I am running into stability issues using TensorFlow 1.7 with Jetpack 3.2 installed.
What is happening is that I can boot up, create a virtualenv with all my dependencies and install TensorFlow 1.7 with the wheel. Everything will work fine, however it’s when I reboot that I begin to run into problems. When I reactivate my virtualenv and try to run the program again, I will get an unknown error. Here’s an example:
(DeepSpeaker) nvidia@tegra-ubuntu:~/MultimodalID/DeepSpeaker$ python DeepSpeaker.py
/home/nvidia/.virtualenvs/DeepSpeaker/lib/python3.5/site-packages/pydub/utils.py:165: RuntimeWarning: Couldn't find ffmpeg or avconv - defaulting to ffmpeg, but may not work
warn("Couldn't find ffmpeg or avconv - defaulting to ffmpeg, but may not work", RuntimeWarning)

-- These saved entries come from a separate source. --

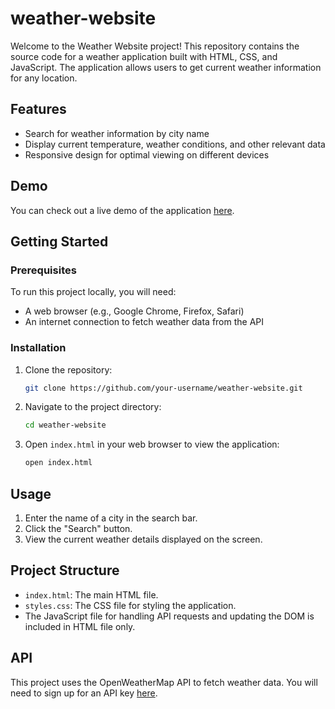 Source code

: # weather-website

Welcome to the Weather Website project! This repository contains the source code for a weather application built with HTML, CSS, and JavaScript. The application allows users to get current weather information for any location.

## Features

- Search for weather information by city name
- Display current temperature, weather conditions, and other relevant data
- Responsive design for optimal viewing on different devices

## Demo

You can check out a live demo of the application [here](https://github.com/Kamna-712/weather-website/assets/130769466/7990cfe8-2925-4426-8ffb-25335238cdb4).


## Getting Started

### Prerequisites

To run this project locally, you will need:

- A web browser (e.g., Google Chrome, Firefox, Safari)
- An internet connection to fetch weather data from the API

### Installation

1. Clone the repository:
    ```bash
    git clone https://github.com/your-username/weather-website.git
    ```
2. Navigate to the project directory:
    ```bash
    cd weather-website
    ```
3. Open `index.html` in your web browser to view the application:
    ```bash
    open index.html
    ```

## Usage

1. Enter the name of a city in the search bar.
2. Click the "Search" button.
3. View the current weather details displayed on the screen.

## Project Structure

- `index.html`: The main HTML file.
- `styles.css`: The CSS file for styling the application.
- The JavaScript file for handling API requests and updating the DOM is included in HTML file only.

## API

This project uses the OpenWeatherMap API to fetch weather data. You will need to sign up for an API key [here](https://openweathermap.org/api).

2018-05-22 00:26:15.575820: I tensorflow/stream_executor/cuda/cuda_gpu_executor.cc:865] ARM64 does not support NUMA - returning NUMA node zero
2018-05-22 00:26:15.575941: I tensorflow/core/common_runtime/gpu/gpu_device.cc:1344] Found device 0 with properties:
name: NVIDIA Tegra X2 major: 6 minor: 2 memoryClockRate(GHz): 1.3005
pciBusID: 0000:00:00.0
totalMemory: 7.67GiB freeMemory: 5.75GiB
2018-05-22 00:26:15.575990: I tensorflow/core/common_runtime/gpu/gpu_device.cc:1423] Adding visible gpu devices: 0
2018-05-22 00:26:17.443806: I tensorflow/core/common_runtime/gpu/gpu_device.cc:911] Device interconnect StreamExecutor with strength 1 edge matrix:
2018-05-22 00:26:17.443881: I tensorflow/core/common_runtime/gpu/gpu_device.cc:917] 0
2018-05-22 00:26:17.443907: I tensorflow/core/common_runtime/gpu/gpu_device.cc:930] 0: N
2018-05-22 00:26:17.444078: I tensorflow/core/common_runtime/gpu/gpu_device.cc:1041] Created TensorFlow device (/job:localhost/replica:0/task:0/device:GPU:0 with 5178 MB memory) -> physical GPU (device: 0, name: NVIDIA Tegra X2, pci bus id: 0000:00:00.0, compute capability: 6.2)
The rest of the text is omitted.